Missione 11: Esca per una trappola
Qui dovremo rispettare limiti di tempo rigidissimi. Tanto per cominciare, dovremo arrivare a Bal Harbour prima possibile. Usiamo ancora la McArthur Causeway: sarà anche più lunga, ma ci eviterà di trovarci bloccati in ingorghi a base di piedipiatti. Colpiamo il retro della macchina nera e costringiamola a inseguirci sull'autostrada diretta a Miami Beach. Soltanto, stiamo attenti a non distanziarla troppo, o non riuscirà a seguirci. Una volta raggiunta Miami Beach, seguiamo la linea rossa: lo sciagurato inseguitore farà presto conoscenza con una mazza da baseball.

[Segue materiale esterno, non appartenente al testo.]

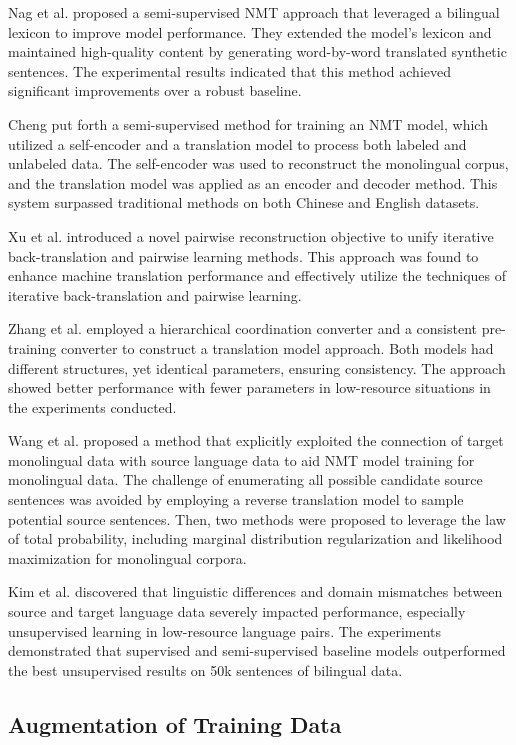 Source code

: \documentclass[acmsmall]{acmart}
\begin{document}
Nag et al. \cite{n4-79} proposed a semi-supervised NMT approach that leveraged a bilingual lexicon to improve model performance. They extended the model's lexicon and maintained high-quality content by generating word-by-word translated synthetic sentences. The experimental results indicated that this method achieved significant improvements over a robust baseline. 

Cheng\cite{n4-80} put forth a semi-supervised method for training an NMT model, which utilized a self-encoder and a translation model to process both labeled and unlabeled data. The self-encoder was used to reconstruct the monolingual corpus, and the translation model was applied as an encoder and decoder method. This system surpassed traditional methods on both Chinese and English datasets. 

Xu et al. \cite{n4-81} introduced a novel pairwise reconstruction objective to unify iterative back-translation and pairwise learning methods. This approach was found to enhance machine translation performance and effectively utilize the techniques of iterative back-translation and pairwise learning. 

Zhang et al. \cite{n4-82} employed a hierarchical coordination converter and a consistent pre-training converter to construct a translation model approach. Both models had different structures, yet identical parameters, ensuring consistency. The approach showed better performance with fewer parameters in low-resource situations in the experiments conducted. 

Wang et al. \cite{n4-83} proposed a method that explicitly exploited the connection of target monolingual data with source language data to aid NMT model training for monolingual data. The challenge of enumerating all possible candidate source sentences was avoided by employing a reverse translation model to sample potential source sentences. Then, two methods were proposed to leverage the law of total probability, including marginal distribution regularization and likelihood maximization for monolingual corpora. 

Kim et al. \cite{n4-84} discovered that linguistic differences and domain mismatches between source and target language data severely impacted performance, especially unsupervised learning in low-resource language pairs. The experiments demonstrated that supervised and semi-supervised baseline models outperformed the best unsupervised results on 50k sentences of bilingual data. 

\subsection{Augmentation of Training Data}
\end{document}
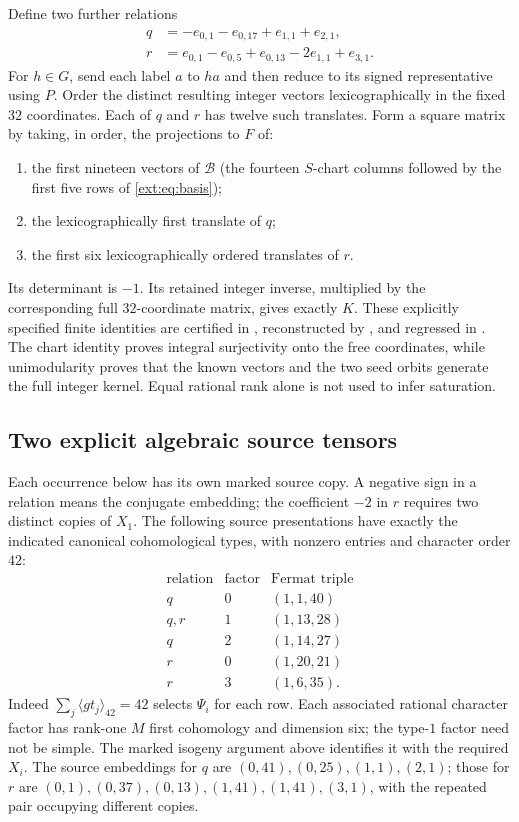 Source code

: Define two further relations
\begin{align*}
 q&=-e_{0,1}-e_{0,17}+e_{1,1}+e_{2,1},\\
 r&= e_{0,1}-e_{0,5}+e_{0,13}-2e_{1,1}+e_{3,1}.
\end{align*}
For $h\in G$, send each label $a$ to $ha$ and then reduce to its
signed representative using $P$. Order the distinct resulting integer
vectors lexicographically in the fixed $32$ coordinates. Each of
$q$ and $r$ has twelve such translates. Form a square matrix by taking,
in order, the projections to $F$ of:
\begin{enumerate}[label=(\roman*)]
\item the first nineteen vectors of $\mathcal B$ (the fourteen
$S$-chart columns followed by the first five rows of
\eqref{ext:eq:basis});
\item the lexicographically first translate of $q$;
\item the first six lexicographically ordered translates of $r$.
\end{enumerate}
Its determinant is $-1$. Its retained integer inverse, multiplied by
the corresponding full $32$-coordinate matrix, gives exactly $K$.
These explicitly specified finite identities are certified in
, reconstructed by
, and
regressed in .
The chart identity proves integral surjectivity onto the free
coordinates, while unimodularity proves that the known vectors and
the two seed orbits generate the full integer kernel. Equal rational
rank alone is not used to infer saturation.

\subsection{Two explicit algebraic source tensors}
\label{eight:sec:sources}
Each occurrence below has its own marked source copy. A negative sign
in a relation means the conjugate embedding; the coefficient $-2$ in
$r$ requires two distinct copies of $X_1$.
The following source presentations have exactly the indicated canonical
cohomological types, with nonzero entries and character order $42$:
\[
\begin{array}{c|c|c}
\text{relation}&\text{factor}&\text{Fermat triple}\\\hline
q&0&(1,1,40)\\
q,r&1&(1,13,28)\\
q&2&(1,14,27)\\
r&0&(1,20,21)\\
r&3&(1,6,35).
\end{array}
\]
Indeed $\sum_j\langle gt_j\rangle_{42}=42$ selects $\Psi_i$
for each row. Each associated rational character factor has rank-one
$M$ first cohomology and dimension six; the type-$1$ factor need not
be simple. The marked isogeny argument above identifies it with the
required $X_i$. The source embeddings for $q$ are
$(0,41),(0,25),(1,1),(2,1)$; those for $r$ are
$(0,1),(0,37),(0,13),(1,41),(1,41),(3,1)$, with the repeated
pair occupying different copies.


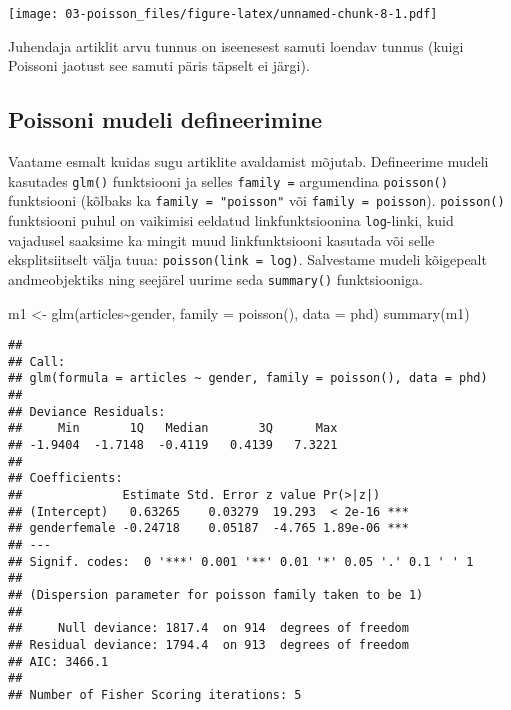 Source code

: \documentclass[
]{book}
\newenvironment{Shaded}{\begin{snugshade}}{\end{snugshade}}
\newcommand{\AttributeTok}[1]{\textcolor[rgb]{0.77,0.63,0.00}{#1}}
\newcommand{\FunctionTok}[1]{\textcolor[rgb]{0.00,0.00,0.00}{#1}}
\newcommand{\NormalTok}[1]{#1}
\newcommand{\OtherTok}[1]{\textcolor[rgb]{0.56,0.35,0.01}{#1}}
\newcommand{\SpecialCharTok}[1]{\textcolor[rgb]{0.00,0.00,0.00}{#1}}
\begin{document}
\begin{Shaded}
\end{Shaded}

\texttt{[image: 03-poisson\_files/figure-latex/unnamed-chunk-8-1.pdf]}

Juhendaja artiklit arvu tunnus on iseenesest samuti loendav tunnus (kuigi Poissoni jaotust see samuti päris täpselt ei järgi).

\hypertarget{poissoni-mudeli-defineerimine}{%
\subsection{Poissoni mudeli defineerimine}\label{poissoni-mudeli-defineerimine}}

Vaatame esmalt kuidas sugu artiklite avaldamist mõjutab. Defineerime mudeli kasutades \texttt{glm()} funktsiooni ja selles \texttt{family\ =} argumendina \texttt{poisson()} funktsiooni (kõlbaks ka \texttt{family\ =\ "poisson"} või \texttt{family\ =\ poisson}). \texttt{poisson()} funktsiooni puhul on vaikimisi eeldatud linkfunktsioonina \texttt{log}-linki, kuid vajadusel saaksime ka mingit muud linkfunktsiooni kasutada või selle eksplitsiitselt välja tuua: \texttt{poisson(link\ =\ \textquotesingle{}log\textquotesingle{})}. Salvestame mudeli kõigepealt andmeobjektiks ning seejärel uurime seda \texttt{summary()} funktsiooniga.

\begin{Shaded}
\begin{Highlighting}[]
\NormalTok{m1 }\OtherTok{\textless{}{-}} \FunctionTok{glm}\NormalTok{(articles}\SpecialCharTok{\textasciitilde{}}\NormalTok{gender, }\AttributeTok{family =} \FunctionTok{poisson}\NormalTok{(), }\AttributeTok{data =}\NormalTok{ phd)}
\FunctionTok{summary}\NormalTok{(m1)}
\end{Highlighting}
\end{Shaded}

\begin{verbatim}
## 
## Call:
## glm(formula = articles ~ gender, family = poisson(), data = phd)
## 
## Deviance Residuals: 
##     Min       1Q   Median       3Q      Max  
## -1.9404  -1.7148  -0.4119   0.4139   7.3221  
## 
## Coefficients:
##              Estimate Std. Error z value Pr(>|z|)    
## (Intercept)   0.63265    0.03279  19.293  < 2e-16 ***
## genderfemale -0.24718    0.05187  -4.765 1.89e-06 ***
## ---
## Signif. codes:  0 '***' 0.001 '**' 0.01 '*' 0.05 '.' 0.1 ' ' 1
## 
## (Dispersion parameter for poisson family taken to be 1)
## 
##     Null deviance: 1817.4  on 914  degrees of freedom
## Residual deviance: 1794.4  on 913  degrees of freedom
## AIC: 3466.1
## 
## Number of Fisher Scoring iterations: 5
\end{verbatim}
\end{document}
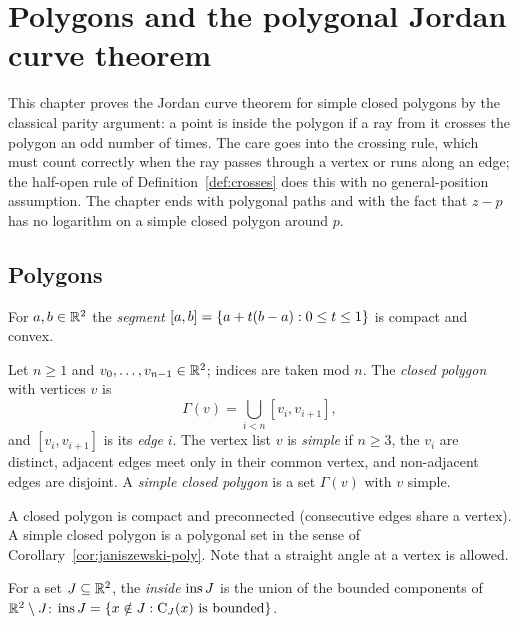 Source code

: \chapter{Polygons and the polygonal Jordan curve theorem}\label{ch:poly}

This chapter proves the Jordan curve theorem for simple closed polygons by the classical parity
argument: a point is inside the polygon if a ray from it crosses the polygon an odd number of times.
The care goes into the crossing rule, which must count correctly when the ray passes through a
vertex or runs along an edge; the half-open rule of Definition~\ref{def:crosses} does this with no
general-position assumption. The chapter ends with polygonal paths and with the fact that $z-p$ has
no logarithm on a simple closed polygon around $p$.

\section{Polygons}

For $a,b\in\R^2$ the \emph{segment} $[a,b]=\set{a+t(b-a):0\le t\le1}$ is compact and convex.

\begin{definition}\label{def:polygon}
Let $n\ge1$ and $v_0,\dots,v_{n-1}\in\R^2$; indices are taken mod $n$. The \emph{closed polygon}
with vertices $v$ is
\[
\Gamma(v)=\bigcup_{i<n}[v_i,v_{i+1}],
\]
and $[v_i,v_{i+1}]$ is its \emph{edge} $i$. The vertex list $v$ is \emph{simple} if $n\ge3$, the
$v_i$ are distinct, adjacent edges meet only in their common vertex, and non-adjacent edges are
disjoint. A \emph{simple closed polygon} is a set $\Gamma(v)$ with $v$ simple.
\end{definition}


A closed polygon is compact and preconnected (consecutive edges share a vertex). A simple closed
polygon is a polygonal set in the sense of Corollary~\ref{cor:janiszewski-poly}. Note that a
straight angle at a vertex is allowed.

\begin{definition}\label{def:ins}
For a set $J\subseteq\R^2$, the \emph{inside} $\inn J$ is the union of the bounded components of
$\R^2\setminus J$:
$\inn J=\set{x\notin J:\comp Jx\text{ is bounded}}$.
\end{definition}

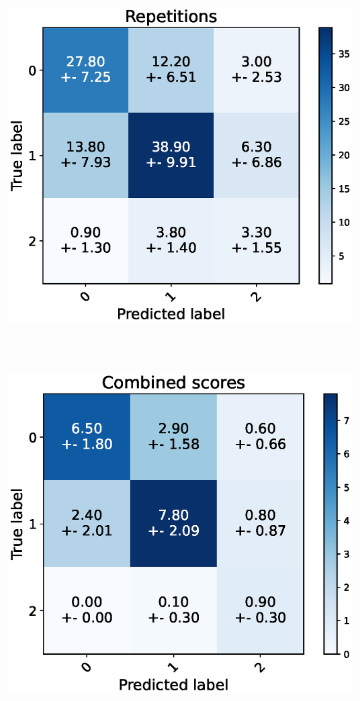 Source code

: \begin{figure}[h]
  \centering
  \begin{subfigure}[t]{0.48\textwidth}
      \includegraphics[width=\textwidth]{files/figs/res/pelvis/cnf-reps.eps}
      \caption{}
      \label{fig:pelvis-cnf-reps}
  \end{subfigure}
  ~
  \begin{subfigure}[t]{0.48\textwidth}
      \includegraphics[width=\textwidth]{files/figs/res/pelvis/cnf-combined.eps}
      \caption{}
      \label{fig:pelvis-cnf-comb}
  \end{subfigure}


\end{figure}
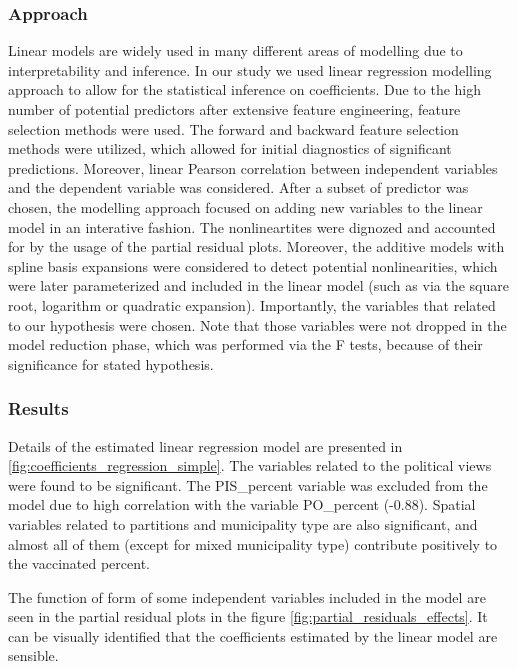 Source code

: \documentclass[a4paper,12pt]{article} %
\begin{document}
\subsubsection{Approach}
Linear models are widely used in many different areas of modelling due to interpretability and inference. In our study we used linear regression modelling approach to allow for the statistical inference on coefficients. Due to the high number of potential predictors after extensive feature engineering, feature selection methods were used. The forward and backward feature selection methods were utilized, which allowed for initial diagnostics of significant predictions. Moreover, linear Pearson correlation between independent variables and the dependent variable was considered. After a subset of predictor was chosen, the modelling approach focused on adding new variables to the linear model in an interative fashion. The nonlineartites were dignozed and accounted for by the usage of the partial residual plots. Moreover, the additive models with spline basis expansions were considered to detect potential nonlinearities, \cite{wood2017generalized} which were later parameterized and included in the linear model (such as via the square root, logarithm or quadratic expansion). Importantly, the variables that related to our hypothesis were chosen. Note that those variables were not dropped in the model reduction phase, which was performed via the F tests, because of their significance for stated hypothesis. 

\subsubsection{Results}

Details of the estimated linear regression model are presented in \ref{fig:coefficients_regression_simple}. The variables related to the political views were found to be significant. The PIS\_percent variable was excluded from the model due to high correlation with the variable PO\_percent (-0.88). Spatial variables related to partitions and municipality type are also significant, and almost all of them (except for mixed municipality type) contribute positively to the vaccinated percent.

The function of form of some independent variables included in the model are seen in the partial residual plots in the figure \ref{fig:partial_residuals_effects}. It can be visually identified that the coefficients estimated by the linear model are sensible.
\end{document}

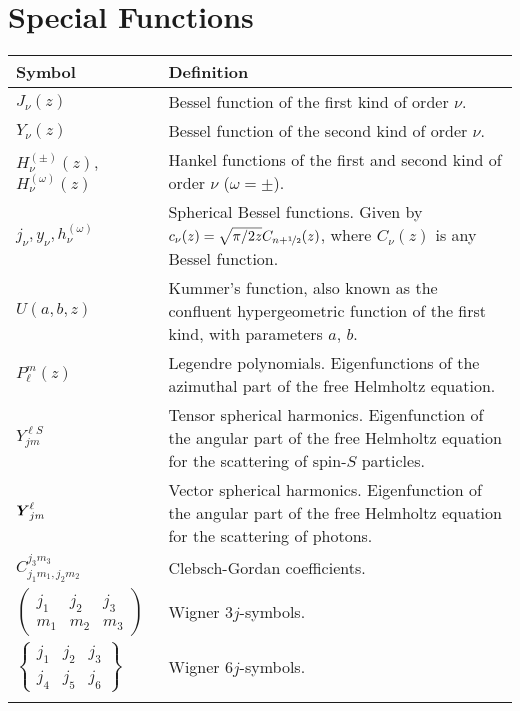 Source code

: \section*{Special Functions}
\begin{tabularx}{\textwidth}{lX}
  \hline\hline
  Symbol			& Definition	\\
  \hline\hline
  $J_\nu(z)$		& Bessel function of the first kind of order $\nu$.	\\
  $Y_\nu(z)$		& Bessel function of the second kind of order $\nu$.	\\
  $H_\nu^{(\pm)}(z)$, %
  $H_\nu^{(\omega)}(z)$& Hankel functions of the first and second kind of order $\nu$ ($\omega=\pm$).\\
  $j_\nu,y_\nu,h^{(\omega)}_\nu$	
  					& Spherical Bessel functions. Given by $c_\nu(z)=\sqrt{\pi/2z}C_{n+\nicefrac{1}{2}}(z)$, where $C_\nu(z)$ is any Bessel function. \\
  $U(a,b,z)$		& Kummer's function, also known as the confluent hypergeometric function of the first kind, with parameters $a$, $b$. \\
  $P_\ell^m(z)$		& Legendre polynomials. Eigenfunctions of the azimuthal part of the free Helmholtz equation.\\
  $Y_{jm}^{\ell S}$	
  					& Tensor spherical harmonics. Eigenfunction of the angular part of the free Helmholtz equation for the scattering of spin-$S$ particles.\\
  $\boldsymbol{Y}^{\ell}_{jm}$
  					& Vector spherical harmonics. Eigenfunction of the angular part of the free Helmholtz equation for the scattering of 
  						photons.\\
  $C_{j_1m_1,j_2m_2}^{j_3m_3}$ 
  					& Clebsch-Gordan coefficients.	\\
  $\begin{pmatrix} j_1 & j_2 & j_3 \\ m_1 & m_2 & m_3 \end{pmatrix}$
  					& Wigner $3j$-symbols.	\\
  $\begin{Bmatrix} j_1 & j_2 & j_3 \\ j_4 & j_5 & j_6\end{Bmatrix}$ 
  					& Wigner $6j$-symbols.	\\ 
  \hline\hline				\\
\end{tabularx}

Missione 12: Eliminiamo la macchina di Di Angio
Un'altra missione relativamente semplice, che prevede che togliamo di mezzo la macchina di un rivale. Il fatto è che il tipo in questione è molto abile con il suo macinino. Inseguiamolo e tamponiamolo in curva: assicuriamoci però di farlo schiantare bene, o
sopravviverà e ci darà dei problemi in un'altra occasione.
Missione 13: L'informatore
Una missione potenzialmente insidiosa, a causa dei riflessi prodotti dall'acqua sulla strada. Piove a dirotto: schizziamo fuori dalla rimessa e dirigiamoci a destra, come se fossimo diretti al ponte che attraversa la baia. Sarà abbastanza facile scorgere la metropoli-tana: seguiamola lungo il suo percorso fine a quando non svolterà bruscamente a sinistra. Dopo un altro paio di curve strette la metropolitana si fermerà e una freccia rossa ci indicherà il punto in cui dovremo effettuare il contatto. Non avremo che tre secondi di tempo, però, quindi andiamo a tavoletta e schizziamo sotto i binari. In questo modo risparmieremo qualche istante. a meno di schiantarci contro un sostegno.
SAN FRANCISCO, CA
SAN FRANCISCO, CA
San Francisco presenta un sacco di lunghi e vasti rettilinei. Il problema è che sono disseminati di cunette abbastanza pericolose. Ricordiamo Steve McQueen in Bullitt? Inoltre la nostra macchina sarà un po' più pesante dì quella che abbiamo utilizzato a Miami e qui la velocità sarà più elevata. C'è il rischio di ribaltarsi da uno dei numerosi saliscendi sparsi per la città. Un altro tocco di classe e l'inclusione del ponte del Golden Gate. Cerchiamo di sfruttare l'opzione Take a Ride per familiarizzare con questa città: saremo così in una posizione migliore per affrontare le missioni vere e proprie.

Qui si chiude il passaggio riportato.